TECHNOLOGICAL & MICROSCOPIC

REPOSITORY.

I.-On the Microscope. By THOMAS CARPENTER, Esq. With Remarks and Additions. By the EDITOR,

WITH A PLATE.

DEAR SIR, London, December 8th, 1829. I FEEL great pleasure in complying with your request, of sending for your examination a few microscopic objects, from the collection in my possession. Within the ten talc sliders you will find the following objects, which, I trust, will afford you much gratification, in tracing out, under your microscope, the numerous and diversified characters with which they are adorned, the beauties of which escape the unassisted sight. The antennæ of various insects afford numerous interesting objects, as a sample of which, I send some from the curculio, carabus, cimex, and the midge-fly, which latter insect is so exceedingly minute, as to be nearly invisible to the eye, and yet it contains most exquisite workmanship.

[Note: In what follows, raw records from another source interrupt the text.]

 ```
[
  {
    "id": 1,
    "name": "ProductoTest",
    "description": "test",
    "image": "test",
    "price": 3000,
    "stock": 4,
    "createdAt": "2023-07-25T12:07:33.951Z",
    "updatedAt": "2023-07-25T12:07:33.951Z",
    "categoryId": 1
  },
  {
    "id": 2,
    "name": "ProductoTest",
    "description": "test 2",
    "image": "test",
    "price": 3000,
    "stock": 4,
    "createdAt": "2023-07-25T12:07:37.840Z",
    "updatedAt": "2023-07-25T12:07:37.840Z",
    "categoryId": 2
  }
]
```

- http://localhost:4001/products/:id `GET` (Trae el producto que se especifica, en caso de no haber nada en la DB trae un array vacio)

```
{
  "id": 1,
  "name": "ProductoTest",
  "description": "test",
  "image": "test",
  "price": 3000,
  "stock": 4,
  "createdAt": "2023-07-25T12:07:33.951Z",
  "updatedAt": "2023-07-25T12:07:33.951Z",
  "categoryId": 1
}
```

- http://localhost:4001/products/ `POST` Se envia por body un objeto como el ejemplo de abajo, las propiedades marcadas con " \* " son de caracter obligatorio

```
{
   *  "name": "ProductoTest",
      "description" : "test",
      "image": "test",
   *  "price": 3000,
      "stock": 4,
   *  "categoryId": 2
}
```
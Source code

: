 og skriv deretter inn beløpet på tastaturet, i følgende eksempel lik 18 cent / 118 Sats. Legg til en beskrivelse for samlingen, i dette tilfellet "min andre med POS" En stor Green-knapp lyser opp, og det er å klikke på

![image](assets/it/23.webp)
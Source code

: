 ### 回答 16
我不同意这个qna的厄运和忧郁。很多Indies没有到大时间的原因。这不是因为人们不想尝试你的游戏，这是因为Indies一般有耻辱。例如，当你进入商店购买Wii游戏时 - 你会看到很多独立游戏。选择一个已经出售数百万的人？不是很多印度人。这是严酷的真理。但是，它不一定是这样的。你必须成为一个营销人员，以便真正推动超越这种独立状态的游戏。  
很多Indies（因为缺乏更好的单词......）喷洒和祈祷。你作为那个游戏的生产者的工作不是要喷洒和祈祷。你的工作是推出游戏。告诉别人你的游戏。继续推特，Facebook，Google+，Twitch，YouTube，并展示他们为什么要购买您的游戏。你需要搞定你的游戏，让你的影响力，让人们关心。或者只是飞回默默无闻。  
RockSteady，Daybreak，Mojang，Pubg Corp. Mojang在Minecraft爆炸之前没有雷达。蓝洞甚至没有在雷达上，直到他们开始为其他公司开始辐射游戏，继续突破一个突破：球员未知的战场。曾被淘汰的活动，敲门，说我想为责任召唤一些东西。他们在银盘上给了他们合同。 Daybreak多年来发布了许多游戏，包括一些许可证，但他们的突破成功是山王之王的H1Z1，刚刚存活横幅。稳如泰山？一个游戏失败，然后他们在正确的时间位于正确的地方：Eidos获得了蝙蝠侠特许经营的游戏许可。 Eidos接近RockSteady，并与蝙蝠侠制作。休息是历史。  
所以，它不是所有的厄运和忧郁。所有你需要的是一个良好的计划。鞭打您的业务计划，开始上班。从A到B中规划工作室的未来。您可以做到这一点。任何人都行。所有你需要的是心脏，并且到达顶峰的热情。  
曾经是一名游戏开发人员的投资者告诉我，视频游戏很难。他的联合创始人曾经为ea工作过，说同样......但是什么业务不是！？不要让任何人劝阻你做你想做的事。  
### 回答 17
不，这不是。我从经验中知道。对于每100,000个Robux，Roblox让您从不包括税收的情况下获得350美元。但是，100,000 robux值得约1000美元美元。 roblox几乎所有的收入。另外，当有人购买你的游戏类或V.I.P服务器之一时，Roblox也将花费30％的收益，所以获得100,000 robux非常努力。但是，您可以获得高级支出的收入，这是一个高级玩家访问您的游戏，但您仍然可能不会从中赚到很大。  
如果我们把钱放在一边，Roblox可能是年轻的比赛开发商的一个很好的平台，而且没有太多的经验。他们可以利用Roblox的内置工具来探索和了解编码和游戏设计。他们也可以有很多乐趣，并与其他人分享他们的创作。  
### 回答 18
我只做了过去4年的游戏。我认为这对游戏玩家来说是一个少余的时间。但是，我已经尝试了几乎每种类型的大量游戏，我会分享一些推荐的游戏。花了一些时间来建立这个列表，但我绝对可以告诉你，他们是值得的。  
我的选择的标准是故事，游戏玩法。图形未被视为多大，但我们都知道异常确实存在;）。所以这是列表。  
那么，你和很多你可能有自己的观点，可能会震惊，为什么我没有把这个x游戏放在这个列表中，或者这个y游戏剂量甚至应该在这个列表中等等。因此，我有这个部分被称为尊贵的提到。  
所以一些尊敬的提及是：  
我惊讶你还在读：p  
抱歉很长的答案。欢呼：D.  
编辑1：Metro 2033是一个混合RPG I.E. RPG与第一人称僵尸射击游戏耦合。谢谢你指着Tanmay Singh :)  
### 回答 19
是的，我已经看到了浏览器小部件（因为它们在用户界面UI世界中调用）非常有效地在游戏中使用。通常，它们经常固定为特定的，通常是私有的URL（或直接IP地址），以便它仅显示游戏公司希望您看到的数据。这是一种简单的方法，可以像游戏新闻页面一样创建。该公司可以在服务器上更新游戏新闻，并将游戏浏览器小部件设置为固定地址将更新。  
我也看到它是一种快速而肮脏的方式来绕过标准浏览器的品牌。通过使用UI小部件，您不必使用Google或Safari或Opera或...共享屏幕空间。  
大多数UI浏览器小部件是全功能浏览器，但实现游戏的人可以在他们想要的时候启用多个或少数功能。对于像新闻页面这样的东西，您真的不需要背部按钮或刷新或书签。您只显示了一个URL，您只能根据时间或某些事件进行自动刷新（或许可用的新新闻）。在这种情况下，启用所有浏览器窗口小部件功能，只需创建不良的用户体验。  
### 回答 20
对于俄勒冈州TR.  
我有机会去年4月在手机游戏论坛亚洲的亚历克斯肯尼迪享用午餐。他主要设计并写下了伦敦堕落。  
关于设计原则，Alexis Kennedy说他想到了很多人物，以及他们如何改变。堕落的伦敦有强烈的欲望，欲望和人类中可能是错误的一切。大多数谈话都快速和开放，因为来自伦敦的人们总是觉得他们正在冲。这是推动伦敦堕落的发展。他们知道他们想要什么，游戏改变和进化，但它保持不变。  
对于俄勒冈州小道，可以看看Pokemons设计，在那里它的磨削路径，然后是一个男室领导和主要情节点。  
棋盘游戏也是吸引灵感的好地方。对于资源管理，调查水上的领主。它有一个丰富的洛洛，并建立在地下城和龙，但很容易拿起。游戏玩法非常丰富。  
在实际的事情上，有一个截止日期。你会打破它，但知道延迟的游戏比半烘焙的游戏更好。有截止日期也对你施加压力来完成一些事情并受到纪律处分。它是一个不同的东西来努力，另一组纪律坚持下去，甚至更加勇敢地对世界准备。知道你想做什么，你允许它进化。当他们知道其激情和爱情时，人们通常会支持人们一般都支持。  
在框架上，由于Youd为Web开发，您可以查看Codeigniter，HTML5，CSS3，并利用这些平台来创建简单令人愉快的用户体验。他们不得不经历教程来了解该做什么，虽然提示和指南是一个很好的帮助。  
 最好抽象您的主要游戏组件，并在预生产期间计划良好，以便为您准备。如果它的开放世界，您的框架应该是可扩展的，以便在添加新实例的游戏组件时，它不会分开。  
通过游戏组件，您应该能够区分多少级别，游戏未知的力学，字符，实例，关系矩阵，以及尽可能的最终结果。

There is also, in the same slider, a few seeds and seedvessels from a fern. The various parts of fern will furnish you with many objects. many objects. I have sent you a few small portions of the leaves, on the under side of which you will perceive numerous clusters of seeds, covered over with a fine skin or membrane, full of pores or air-vessels for the purpose of admitting air to the pods containing the seeds, some of these skins are within the talc slider just mentioned. These pods appear to the naked eye to be the seeds, instead of which, each pod, small as it is, contains numerous seeds, which, by the assistance of the microscope, may be distinctly seen.

VOL. VI.

The minuteness of these seeds is astonishing.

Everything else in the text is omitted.